喘息は呼吸に症状の出る病気である。少年はそれなら止血のつぎに気管をひろげることを優先したほうがいいのかと、左胸ポケットからなにかの種のようなものが密封されている白く半透明な包み紙をとりだした。
片手で器用に折り返し口をあけ、パラパラと瓶にふりいれる。小瓶をまたゆすり、液体になると味見。三滴ほどがひとつにまとまったくらいの粒がポコンッとうきあがり、ふよふよとただようシャボン玉のように光に透ける。陽光をうけていた粒はそのまま少年の口へとはいっていった。
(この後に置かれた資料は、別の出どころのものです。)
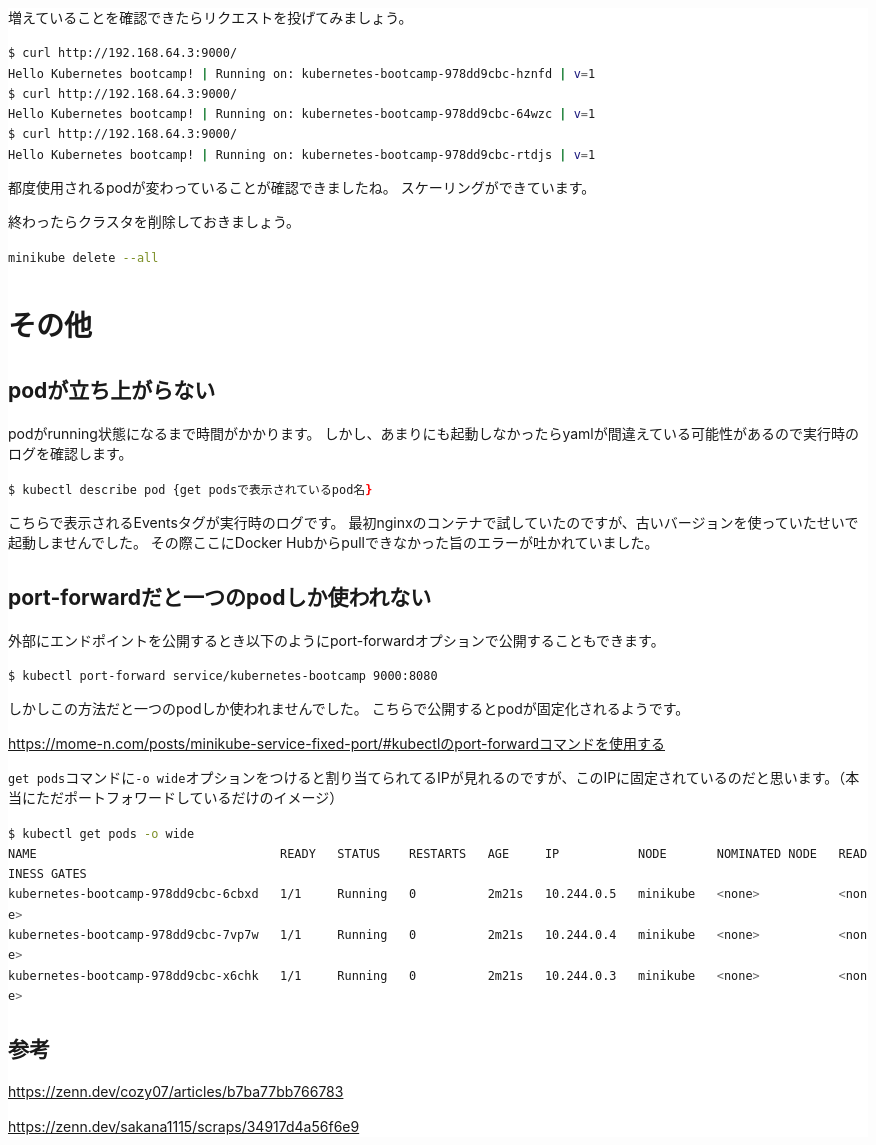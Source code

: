 増えていることを確認できたらリクエストを投げてみましょう。

```zsh
$ curl http://192.168.64.3:9000/
Hello Kubernetes bootcamp! | Running on: kubernetes-bootcamp-978dd9cbc-hznfd | v=1
$ curl http://192.168.64.3:9000/
Hello Kubernetes bootcamp! | Running on: kubernetes-bootcamp-978dd9cbc-64wzc | v=1
$ curl http://192.168.64.3:9000/
Hello Kubernetes bootcamp! | Running on: kubernetes-bootcamp-978dd9cbc-rtdjs | v=1
```

都度使用されるpodが変わっていることが確認できましたね。
スケーリングができています。

終わったらクラスタを削除しておきましょう。
```zsh
minikube delete --all
```

# その他
## podが立ち上がらない
podがrunning状態になるまで時間がかかります。
しかし、あまりにも起動しなかったらyamlが間違えている可能性があるので実行時のログを確認します。

```zsh
$ kubectl describe pod {get podsで表示されているpod名}
```
こちらで表示されるEventsタグが実行時のログです。
最初nginxのコンテナで試していたのですが、古いバージョンを使っていたせいで起動しませんでした。
その際ここにDocker Hubからpullできなかった旨のエラーが吐かれていました。

## port-forwardだと一つのpodしか使われない
外部にエンドポイントを公開するとき以下のようにport-forwardオプションで公開することもできます。

```zsh
$ kubectl port-forward service/kubernetes-bootcamp 9000:8080
```

しかしこの方法だと一つのpodしか使われませんでした。
こちらで公開するとpodが固定化されるようです。

https://mome-n.com/posts/minikube-service-fixed-port/#kubectlのport-forwardコマンドを使用する

```get pods```コマンドに```-o wide```オプションをつけると割り当てられてるIPが見れるのですが、このIPに固定されているのだと思います。（本当にただポートフォワードしているだけのイメージ）

```zsh
$ kubectl get pods -o wide
NAME                                  READY   STATUS    RESTARTS   AGE     IP           NODE       NOMINATED NODE   READINESS GATES
kubernetes-bootcamp-978dd9cbc-6cbxd   1/1     Running   0          2m21s   10.244.0.5   minikube   <none>           <none>
kubernetes-bootcamp-978dd9cbc-7vp7w   1/1     Running   0          2m21s   10.244.0.4   minikube   <none>           <none>
kubernetes-bootcamp-978dd9cbc-x6chk   1/1     Running   0          2m21s   10.244.0.3   minikube   <none>           <none>
```

## 参考
https://zenn.dev/cozy07/articles/b7ba77bb766783

https://zenn.dev/sakana1115/scraps/34917d4a56f6e9
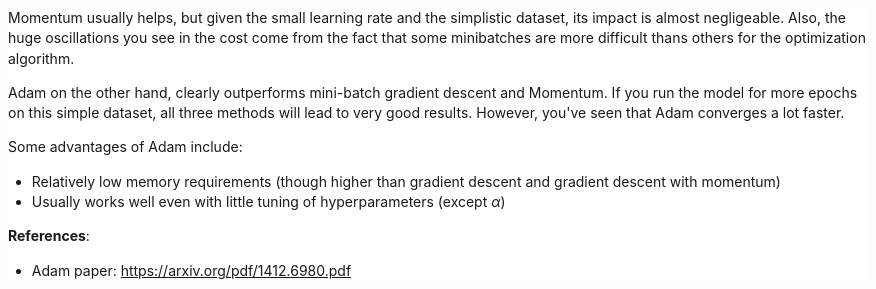 Momentum usually helps, but given the small learning rate and the simplistic dataset, its impact is almost negligeable. Also, the huge oscillations you see in the cost come from the fact that some minibatches are more difficult thans others for the optimization algorithm.

Adam on the other hand, clearly outperforms mini-batch gradient descent and Momentum. If you run the model for more epochs on this simple dataset, all three methods will lead to very good results. However, you've seen that Adam converges a lot faster.

Some advantages of Adam include:
- Relatively low memory requirements (though higher than gradient descent and gradient descent with momentum) 
- Usually works well even with little tuning of hyperparameters (except $\alpha$)

**References**:

- Adam paper: https://arxiv.org/pdf/1412.6980.pdf
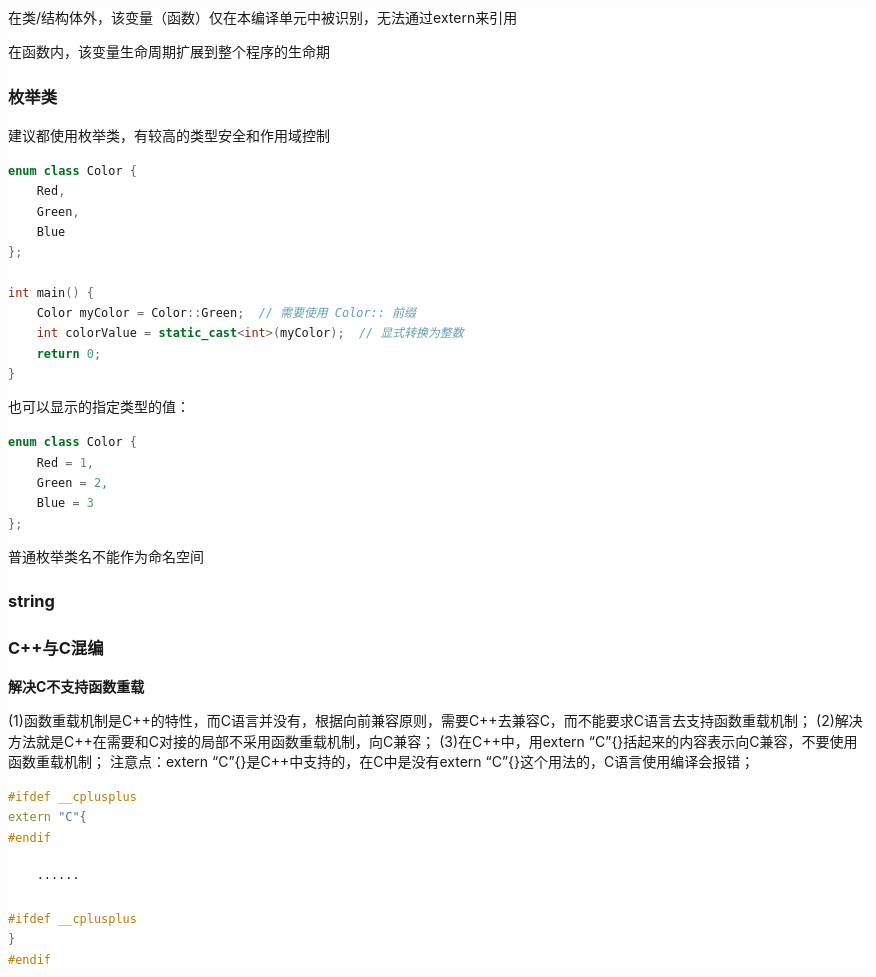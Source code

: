 在类/结构体外，该变量（函数）仅在本编译单元中被识别，无法通过extern来引用

在函数内，该变量生命周期扩展到整个程序的生命期



### 枚举类
建议都使用枚举类，有较高的类型安全和作用域控制
```c++
enum class Color {
    Red,
    Green,
    Blue
};

int main() {
    Color myColor = Color::Green;  // 需要使用 Color:: 前缀
    int colorValue = static_cast<int>(myColor);  // 显式转换为整数
    return 0;
}
```
也可以显示的指定类型的值：
```c++
enum class Color {
    Red = 1,
    Green = 2,
    Blue = 3
};
```

普通枚举类名不能作为命名空间

### string



### C++与C混编

**解决C不支持函数重载**

(1)函数重载机制是C++的特性，而C语言并没有，根据向前兼容原则，需要C++去兼容C，而不能要求C语言去支持函数重载机制；
(2)解决方法就是C++在需要和C对接的局部不采用函数重载机制，向C兼容；
(3)在C++中，用extern “C”{}括起来的内容表示向C兼容，不要使用函数重载机制；
注意点：extern “C”{}是C++中支持的，在C中是没有extern “C”{}这个用法的，C语言使用编译会报错；

```c++
#ifdef __cplusplus
extern "C"{
#endif

	······

#ifdef __cplusplus
}
#endif
```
「こんなもんかな。詳細わかんないまま、あんまりいれても仕方ないし」
その瓶も少量残しておくようにというひと言のあと、そばについている部下へわたされた。すでに服用させたほうは出血が落ちつきはじめ、顔色もよくなりはじめている。即効性に驚いていると、造血薬もまぜたとのことだった。相当、腕がいいのではないか。
「すまない、助かるよ」
「いいよ。それより下でひとが待っているなら、山からおりたほうがいいのかもしれない」
ありがとなと礼をいったあとシーヴズがなんでだとたずねれば、迷惑な連中が今日もくるかもしれないと少年がこたえる。
「山賊か?」
「あれが山賊なの? この国の貴族だっていってたけど」
顔をあわせているわけなのかと、シーヴズはレオルドをみやった。